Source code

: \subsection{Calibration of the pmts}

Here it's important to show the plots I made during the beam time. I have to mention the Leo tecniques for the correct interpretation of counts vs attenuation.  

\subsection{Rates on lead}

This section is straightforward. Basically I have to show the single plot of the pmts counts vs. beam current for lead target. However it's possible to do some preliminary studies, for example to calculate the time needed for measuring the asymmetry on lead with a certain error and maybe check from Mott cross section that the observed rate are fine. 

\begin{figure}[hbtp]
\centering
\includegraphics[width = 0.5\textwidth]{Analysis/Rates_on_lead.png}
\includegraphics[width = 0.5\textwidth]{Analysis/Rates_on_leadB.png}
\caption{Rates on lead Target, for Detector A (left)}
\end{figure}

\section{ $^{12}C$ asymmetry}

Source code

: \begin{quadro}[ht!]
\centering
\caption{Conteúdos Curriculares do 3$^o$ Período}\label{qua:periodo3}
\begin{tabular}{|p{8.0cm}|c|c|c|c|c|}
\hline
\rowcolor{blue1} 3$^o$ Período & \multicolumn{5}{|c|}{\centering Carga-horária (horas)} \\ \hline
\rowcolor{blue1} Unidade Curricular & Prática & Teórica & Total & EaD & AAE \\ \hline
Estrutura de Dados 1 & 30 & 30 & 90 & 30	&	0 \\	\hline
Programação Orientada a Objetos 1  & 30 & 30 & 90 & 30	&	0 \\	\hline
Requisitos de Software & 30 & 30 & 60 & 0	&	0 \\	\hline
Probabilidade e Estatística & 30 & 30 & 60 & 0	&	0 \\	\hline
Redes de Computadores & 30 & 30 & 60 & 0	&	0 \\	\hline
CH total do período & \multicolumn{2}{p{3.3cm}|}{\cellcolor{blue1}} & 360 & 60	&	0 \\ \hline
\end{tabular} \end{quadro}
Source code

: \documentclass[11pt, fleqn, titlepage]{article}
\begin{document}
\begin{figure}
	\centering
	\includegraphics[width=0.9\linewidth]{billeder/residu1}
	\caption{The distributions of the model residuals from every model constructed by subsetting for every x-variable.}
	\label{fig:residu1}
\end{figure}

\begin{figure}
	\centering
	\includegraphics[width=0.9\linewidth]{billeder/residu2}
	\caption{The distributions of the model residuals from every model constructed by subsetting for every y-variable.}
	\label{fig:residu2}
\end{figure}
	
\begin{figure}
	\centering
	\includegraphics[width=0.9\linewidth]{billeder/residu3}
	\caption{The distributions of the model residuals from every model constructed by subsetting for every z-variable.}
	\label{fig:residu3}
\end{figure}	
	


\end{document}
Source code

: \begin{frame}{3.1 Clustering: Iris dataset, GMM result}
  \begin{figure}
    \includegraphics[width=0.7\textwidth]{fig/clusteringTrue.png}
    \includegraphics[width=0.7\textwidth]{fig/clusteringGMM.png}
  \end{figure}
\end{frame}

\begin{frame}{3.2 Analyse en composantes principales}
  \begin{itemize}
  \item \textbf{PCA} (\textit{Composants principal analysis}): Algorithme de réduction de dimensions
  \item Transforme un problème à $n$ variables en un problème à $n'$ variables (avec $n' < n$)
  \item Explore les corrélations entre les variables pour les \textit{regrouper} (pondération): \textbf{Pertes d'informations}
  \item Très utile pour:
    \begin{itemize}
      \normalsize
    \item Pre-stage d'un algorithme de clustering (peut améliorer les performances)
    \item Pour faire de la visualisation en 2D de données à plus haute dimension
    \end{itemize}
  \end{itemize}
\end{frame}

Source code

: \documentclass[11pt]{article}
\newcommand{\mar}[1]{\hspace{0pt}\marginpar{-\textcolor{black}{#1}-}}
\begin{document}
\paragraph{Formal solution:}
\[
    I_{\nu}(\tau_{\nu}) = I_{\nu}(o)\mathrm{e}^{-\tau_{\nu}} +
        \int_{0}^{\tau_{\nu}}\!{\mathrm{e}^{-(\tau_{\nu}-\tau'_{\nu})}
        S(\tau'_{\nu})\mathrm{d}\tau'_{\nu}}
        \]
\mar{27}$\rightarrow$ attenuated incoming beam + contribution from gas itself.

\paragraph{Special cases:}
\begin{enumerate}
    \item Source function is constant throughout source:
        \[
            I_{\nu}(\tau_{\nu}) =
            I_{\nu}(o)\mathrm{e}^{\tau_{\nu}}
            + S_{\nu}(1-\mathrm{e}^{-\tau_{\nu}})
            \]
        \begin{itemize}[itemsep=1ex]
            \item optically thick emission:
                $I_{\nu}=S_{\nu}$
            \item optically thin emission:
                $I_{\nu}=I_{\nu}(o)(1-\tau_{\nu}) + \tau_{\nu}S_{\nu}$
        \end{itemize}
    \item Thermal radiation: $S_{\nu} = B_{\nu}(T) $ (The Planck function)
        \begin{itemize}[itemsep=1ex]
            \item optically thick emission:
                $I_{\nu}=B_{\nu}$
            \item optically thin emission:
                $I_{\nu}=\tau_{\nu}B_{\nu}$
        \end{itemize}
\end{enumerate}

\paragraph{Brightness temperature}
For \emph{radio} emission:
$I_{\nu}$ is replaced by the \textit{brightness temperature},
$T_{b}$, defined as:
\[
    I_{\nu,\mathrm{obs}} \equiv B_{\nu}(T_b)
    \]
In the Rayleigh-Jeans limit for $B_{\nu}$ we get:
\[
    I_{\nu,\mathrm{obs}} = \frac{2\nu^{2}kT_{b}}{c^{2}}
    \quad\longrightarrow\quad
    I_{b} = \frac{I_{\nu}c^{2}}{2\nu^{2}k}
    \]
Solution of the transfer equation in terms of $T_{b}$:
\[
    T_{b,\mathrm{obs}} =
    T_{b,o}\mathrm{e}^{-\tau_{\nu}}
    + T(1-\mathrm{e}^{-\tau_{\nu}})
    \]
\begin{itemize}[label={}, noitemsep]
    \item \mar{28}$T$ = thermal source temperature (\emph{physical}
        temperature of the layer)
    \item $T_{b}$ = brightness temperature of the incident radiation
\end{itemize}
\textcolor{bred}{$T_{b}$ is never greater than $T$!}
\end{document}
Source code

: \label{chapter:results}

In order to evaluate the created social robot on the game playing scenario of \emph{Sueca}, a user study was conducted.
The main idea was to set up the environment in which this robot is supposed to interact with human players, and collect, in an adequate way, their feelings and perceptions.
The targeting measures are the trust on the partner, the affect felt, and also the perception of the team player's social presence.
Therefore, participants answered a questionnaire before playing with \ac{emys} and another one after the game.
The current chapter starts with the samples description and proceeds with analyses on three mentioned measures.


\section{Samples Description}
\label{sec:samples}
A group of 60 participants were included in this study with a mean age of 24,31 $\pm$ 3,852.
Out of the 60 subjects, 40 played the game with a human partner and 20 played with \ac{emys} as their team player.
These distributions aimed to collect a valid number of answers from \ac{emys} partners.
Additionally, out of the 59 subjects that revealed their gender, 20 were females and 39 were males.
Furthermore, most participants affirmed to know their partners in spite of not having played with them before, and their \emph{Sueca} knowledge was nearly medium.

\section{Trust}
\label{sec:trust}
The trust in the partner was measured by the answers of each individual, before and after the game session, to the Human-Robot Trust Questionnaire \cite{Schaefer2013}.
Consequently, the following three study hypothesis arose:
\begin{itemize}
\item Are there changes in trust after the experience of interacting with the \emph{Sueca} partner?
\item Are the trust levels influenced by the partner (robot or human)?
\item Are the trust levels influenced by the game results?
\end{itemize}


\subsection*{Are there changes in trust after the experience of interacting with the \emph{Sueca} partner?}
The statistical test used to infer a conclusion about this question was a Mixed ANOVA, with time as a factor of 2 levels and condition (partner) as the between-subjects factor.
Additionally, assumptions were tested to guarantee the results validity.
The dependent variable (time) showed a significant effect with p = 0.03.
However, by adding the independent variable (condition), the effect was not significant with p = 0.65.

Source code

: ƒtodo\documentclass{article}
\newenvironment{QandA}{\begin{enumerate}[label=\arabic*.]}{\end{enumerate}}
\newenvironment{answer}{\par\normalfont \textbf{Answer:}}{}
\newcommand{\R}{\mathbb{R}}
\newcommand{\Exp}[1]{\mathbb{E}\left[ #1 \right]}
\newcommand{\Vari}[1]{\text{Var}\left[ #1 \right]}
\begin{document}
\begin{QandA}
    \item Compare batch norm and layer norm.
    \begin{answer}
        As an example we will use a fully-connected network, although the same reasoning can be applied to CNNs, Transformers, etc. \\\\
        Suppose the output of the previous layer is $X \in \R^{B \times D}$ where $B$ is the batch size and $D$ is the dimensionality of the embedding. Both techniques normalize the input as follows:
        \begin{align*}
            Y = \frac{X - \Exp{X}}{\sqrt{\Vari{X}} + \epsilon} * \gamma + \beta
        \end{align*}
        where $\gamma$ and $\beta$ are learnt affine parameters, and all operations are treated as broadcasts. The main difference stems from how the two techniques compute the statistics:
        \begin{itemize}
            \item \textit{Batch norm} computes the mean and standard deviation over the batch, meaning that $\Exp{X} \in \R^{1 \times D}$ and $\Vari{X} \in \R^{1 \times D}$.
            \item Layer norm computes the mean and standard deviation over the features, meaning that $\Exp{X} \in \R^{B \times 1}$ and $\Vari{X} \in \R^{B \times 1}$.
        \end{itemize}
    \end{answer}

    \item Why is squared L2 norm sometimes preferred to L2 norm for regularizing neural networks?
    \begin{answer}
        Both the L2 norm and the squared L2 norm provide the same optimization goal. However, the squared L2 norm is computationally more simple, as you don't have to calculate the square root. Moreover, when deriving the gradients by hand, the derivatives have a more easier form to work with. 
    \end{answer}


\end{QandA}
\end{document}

====================

Problem statement:
Since only the number is needed, state how many lines of the listing contain the word "collect".

Exercise response:
2